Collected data
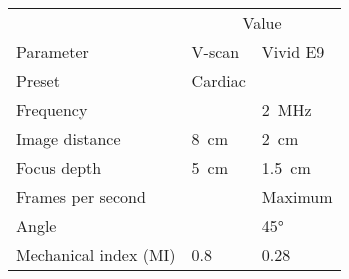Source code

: \documentclass[b5paper, twoside, titlepage, 10pt]{article}
\begin{document}
\setcounter{equation}{41}
\begin{tabular}{@{}l l l @{}}
\toprule
& \multicolumn{2}{c}{Value} \\ \cmidrule(r){2-3}
Parameter & V-scan & Vivid E9\\
\midrule
Preset & Cardiac & \\
Frequency & & \SI{2}{\mega\hertz}\\
Image distance & \SI{8}{\centi\meter} & \SI{2}{\centi\meter}\\
Focus depth & \SI{5}{\centi\meter} & \SI{1.5}{\centi\meter}\\
Frames per second & &Maximum\\
Angle & & \ang{45}\\
Mechanical index (MI) & \num{0.8} & \num{0.28} \\
  \bottomrule
\end{tabular}
\end{document}
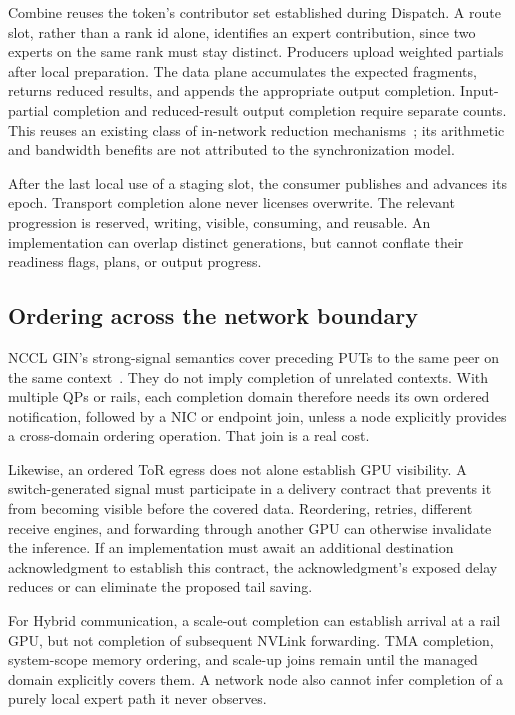 Combine reuses the token's contributor set established during Dispatch. A route slot, rather than a rank id alone, identifies an expert contribution, since two experts on the same rank must stay distinct. Producers upload weighted partials after local preparation. The data plane accumulates the expected fragments, returns reduced results, and appends the appropriate output completion. Input-partial completion and reduced-result output completion require separate counts. This reuses an existing class of in-network reduction mechanisms~\cite{dysharp,switchml}; its arithmetic and bandwidth benefits are not attributed to the synchronization model.

After the last local use of a staging slot, the consumer publishes \recycle{} and advances its epoch. Transport completion alone never licenses overwrite. The relevant progression is reserved, writing, visible, consuming, and reusable. An implementation can overlap distinct generations, but cannot conflate their readiness flags, plans, or output progress.

\subsection{Ordering across the network boundary}
NCCL GIN's strong-signal semantics cover preceding PUTs to the same peer on the same context~\cite{gindocs}. They do not imply completion of unrelated contexts. With multiple QPs or rails, each completion domain therefore needs its own ordered notification, followed by a NIC or endpoint join, unless a node explicitly provides a cross-domain ordering operation. That join is a real cost.

Likewise, an ordered ToR egress does not alone establish GPU visibility. A switch-generated signal must participate in a delivery contract that prevents it from becoming visible before the covered data. Reordering, retries, different receive engines, and forwarding through another GPU can otherwise invalidate the inference. If an implementation must await an additional destination acknowledgment to establish this contract, the acknowledgment's exposed delay reduces or can eliminate the proposed tail saving.

For Hybrid communication, a scale-out completion can establish arrival at a rail GPU, but not completion of subsequent NVLink forwarding. TMA completion, system-scope memory ordering, and scale-up joins remain until the managed domain explicitly covers them. A network node also cannot infer completion of a purely local expert path it never observes.

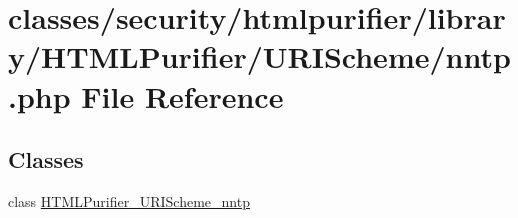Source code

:\hypertarget{nntp_8php}{\section{classes/security/htmlpurifier/library/\+H\+T\+M\+L\+Purifier/\+U\+R\+I\+Scheme/nntp.php File Reference}
\label{nntp_8php}
}
\subsection*{Classes}
\begin{DoxyCompactItemize}
\item 
class \hyperlink{classHTMLPurifier__URIScheme__nntp}{H\+T\+M\+L\+Purifier\+\_\+\+U\+R\+I\+Scheme\+\_\+nntp}
\end{DoxyCompactItemize}
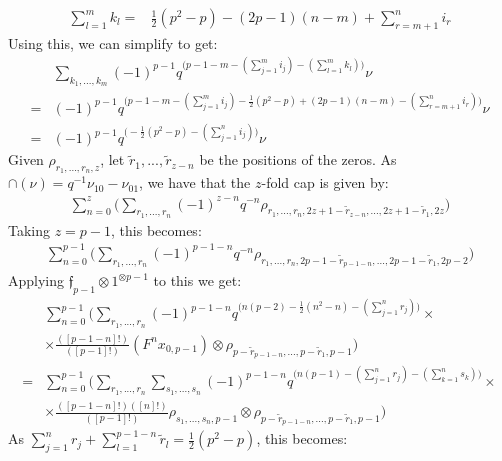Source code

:\documentclass[]{article}
\begin{document}
\begin{align*}
\sum\limits_{l=1}^{m}k_{l}=&\frac{1}{2}(p^{2}-p)-(2p-1)(n-m)+\sum\limits_{r=m+1}^{n}i_{r}
\end{align*}
Using this, we can simplify to get:
\begin{align*}
&\sum\limits_{k_{1},...,k_{m}}(-1)^{p-1}q^{\big(p-1-m-(\sum\limits_{j=1}^{m}i_{j})-(\sum\limits_{l=1}^{m}k_{l})\big)}\nu\\
=&(-1)^{p-1}q^{\big(p-1-m-(\sum\limits_{j=1}^{m}i_{j})-\frac{1}{2}(p^{2}-p)+(2p-1)(n-m)-(\sum\limits_{r=m+1}^{n}i_{r})\big)}\nu\\
=&(-1)^{p-1}q^{\big(-\frac{1}{2}(p^{2}-p)-(\sum\limits_{j=1}^{n}i_{j})\big)}\nu
\end{align*}
Given $\rho_{r_{1},...,r_{n},z}$, let $\tilde{r}_{1},...,\tilde{r}_{z-n}$ be the positions of the zeros. As $\cap(\nu)=q^{-1}\nu_{10}-\nu_{01}$, we have that the $z$-fold cap is given by:
\begin{align*}
\sum\limits_{n=0}^{z}\bigg(\sum\limits_{r_{1},...,r_{n}}(-1)^{z-n}q^{-n}\rho_{r_{1},...,r_{n},2z+1-\tilde{r}_{z-n},...,2z+1-\tilde{r}_{1},2z}\bigg)
\end{align*}
Taking $z=p-1$, this becomes:
\begin{align*}
\sum\limits_{n=0}^{p-1}\bigg(\sum\limits_{r_{1},...,r_{n}}(-1)^{p-1-n}q^{-n}\rho_{r_{1},...,r_{n},2p-1-\tilde{r}_{p-1-n},...,2p-1-\tilde{r}_{1},2p-2}\bigg)
\end{align*}
Applying $\mathfrak{f}_{p-1}\otimes 1^{\otimes p-1}$ to this we get:
\begin{align*}
&\sum\limits_{n=0}^{p-1}\bigg(\sum\limits_{r_{1},...,r_{n}}(-1)^{p-1-n}q^{\big(n(p-2)-\frac{1}{2}(n^{2}-n)-(\sum\limits_{j=1}^{n}r_{j})\big)}\times\\
&\times\frac{([p-1-n]!)}{([p-1]!)}(F^{n}x_{0,p-1})\otimes\rho_{p-\tilde{r}_{p-1-n},...,p-\tilde{r}_{1},p-1}\bigg)\\
=&\sum\limits_{n=0}^{p-1}\bigg(\sum\limits_{r_{1},...,r_{n}}\sum\limits_{s_{1},...,s_{n}}(-1)^{p-1-n}q^{\big(n(p-1)-(\sum\limits_{j=1}^{n}r_{j})-(\sum\limits_{k=1}^{n}s_{k})\big)}\times\\
&\times\frac{([p-1-n]!)([n]!)}{([p-1]!)}\rho_{s_{1},...,s_{n},p-1}\otimes\rho_{p-\tilde{r}_{p-1-n},...,p-\tilde{r}_{1},p-1}\bigg)
\end{align*}
As $\sum\limits_{j=1}^{n}r_{j}+\sum\limits_{l=1}^{p-1-n}\tilde{r}_{l}=\frac{1}{2}(p^{2}-p)$, this becomes:
\end{document}
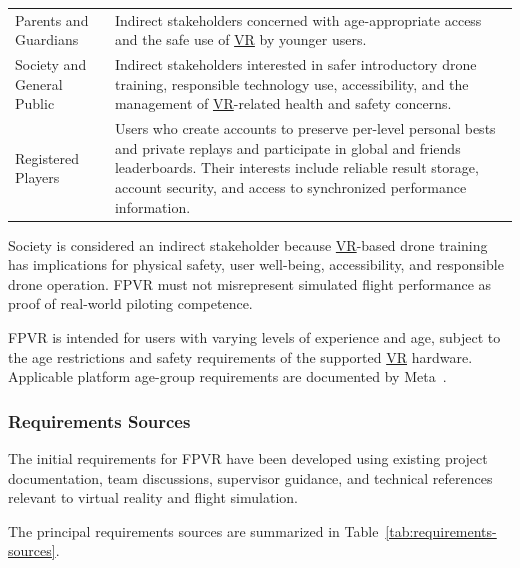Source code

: \documentclass[12pt]{article}
\begin{document}
\begin{table}[htbp]
\begin{tabularx}{\textwidth}{@{}p{3.4cm} X@{}}
\addlinespace

Parents and Guardians &
Indirect stakeholders concerned with age-appropriate
access and the safe use of \hyperlink{glos:VR}{VR} by younger users. \\

\addlinespace

Society and General Public &
Indirect stakeholders interested in safer introductory
drone training, responsible technology use,
accessibility, and the management of \hyperlink{glos:VR}{VR}-related
health and safety concerns. \\


\addlinespace

Registered Players &
Users who create accounts to preserve per-level personal bests and private
replays and participate in global and friends leaderboards. Their
interests include reliable result storage,
account security, and access to synchronized
performance information. \\


\bottomrule
\end{tabularx}
\end{table}

Society is considered an indirect stakeholder because
\hyperlink{glos:VR}{VR}-based drone training has implications for physical
safety, user well-being, accessibility, and responsible
drone operation. FPVR must not misrepresent simulated
flight performance as proof of real-world piloting
competence.

FPVR is intended for users with varying levels of
experience and age, subject to the age restrictions
and safety requirements of the supported \hyperlink{glos:VR}{VR} hardware.
Applicable platform age-group requirements are
documented by Meta~\cite{metaAgeGroups}.


\subsubsection{Requirements Sources}

The initial requirements for FPVR have been developed
using existing project documentation, team discussions,
supervisor guidance, and technical references relevant
to virtual reality and flight simulation.

The principal requirements sources are summarized
in Table~\ref{tab:requirements-sources}.
\end{document}
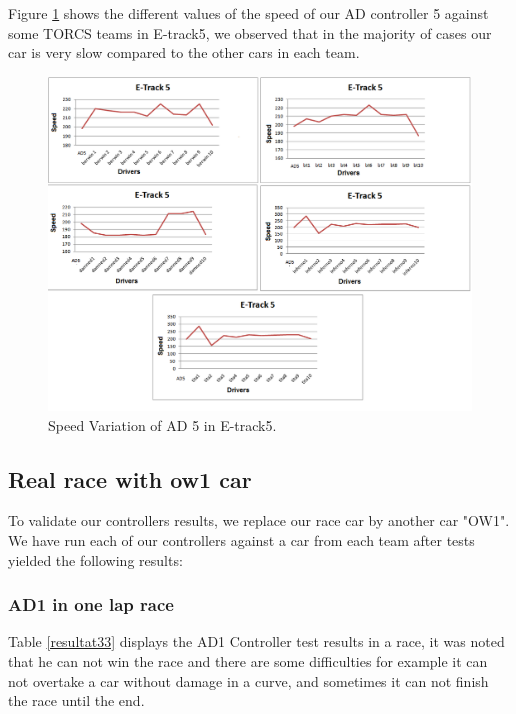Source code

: \documentclass{llncs}
\begin{document}
Figure \ref{speed} shows the different values of the speed of our AD controller 5 against some TORCS teams in E-track5, we observed that in the majority of cases our car is very slow compared to the other cars in each team. \\

\begin{figure}[h!]
	
	\centering
	\includegraphics[width=1.1\textwidth]{fig/SpeedRace.PNG}
	\begin{minipage}{10cm}
		\centering
		\caption{\footnotesize Speed Variation of AD 5 in E-track5.}
		\label{speed}
	\end{minipage} 
	
	
\end{figure}
\subsection{Real race with ow1 car}
To validate our controllers results, we replace our race car by another car  "OW1". We have run each of our controllers against a car from each team after tests yielded the following results: \\	

\subsubsection{AD1 in one lap race}
Table \ref{resultat33}  displays the AD1 Controller test results in a race, it was noted that he can not win the race and there are some difficulties for example it can not  overtake a car without damage in a curve, and sometimes it can not finish the race until the end.
\end{document}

## Your objective
Where a line of the entries contains the word "accessibility", count it, then state the total and nothing else.

## Answer box
2